--- Data for this task Enclosed Below ---

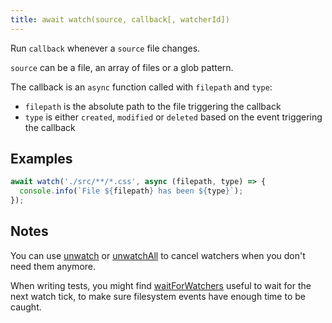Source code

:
 ```yaml
---
title: await watch(source, callback[, watcherId])
---
```


Run `callback` whenever a `source` file changes.

`source` can be a file, an array of files or a glob pattern.

The callback is an `async` function called with `filepath` and `type`:
- `filepath` is the absolute path to the file triggering the callback
- `type` is either `created`, `modified` or `deleted` based on the event
  triggering the callback

## Examples

```js
await watch('./src/**/*.css', async (filepath, type) => {
  console.info(`File ${filepath} has been ${type}`);
});
```

## Notes

You can use [unwatch](/unwatch/) or [unwatchAll](/unwatchAll/) to cancel
watchers when you don't need them anymore.

When writing tests, you might find [waitForWatchers](/waitForWatchers/) useful
to wait for the next watch tick, to make sure filesystem events have enough time
to be caught.
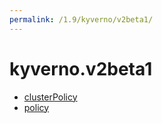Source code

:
 ```yaml
---
permalink: /1.9/kyverno/v2beta1/
---
```


# kyverno.v2beta1



* [clusterPolicy](clusterPolicy.md)
* [policy](policy.md)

--- End of Enclosed Data for this task ---

* Exercise:
Give back every entry verbatim. No pictures belong in the copy.

* Exercise response:
Source code

:
 ```yaml
---
title: await watch(source, callback[, watcherId])
---
```


Run `callback` whenever a `source` file changes.

`source` can be a file, an array of files or a glob pattern.

The callback is an `async` function called with `filepath` and `type`:
- `filepath` is the absolute path to the file triggering the callback
- `type` is either `created`, `modified` or `deleted` based on the event
  triggering the callback

## Examples

```js
await watch('./src/**/*.css', async (filepath, type) => {
  console.info(`File ${filepath} has been ${type}`);
});
```

## Notes

You can use [unwatch](/unwatch/) or [unwatchAll](/unwatchAll/) to cancel
watchers when you don't need them anymore.

When writing tests, you might find [waitForWatchers](/waitForWatchers/) useful
to wait for the next watch tick, to make sure filesystem events have enough time
to be caught.
Source code

:
 ```yaml
---
permalink: /1.9/kyverno/v2beta1/
---
```


# kyverno.v2beta1



* [clusterPolicy](clusterPolicy.md)
* [policy](policy.md)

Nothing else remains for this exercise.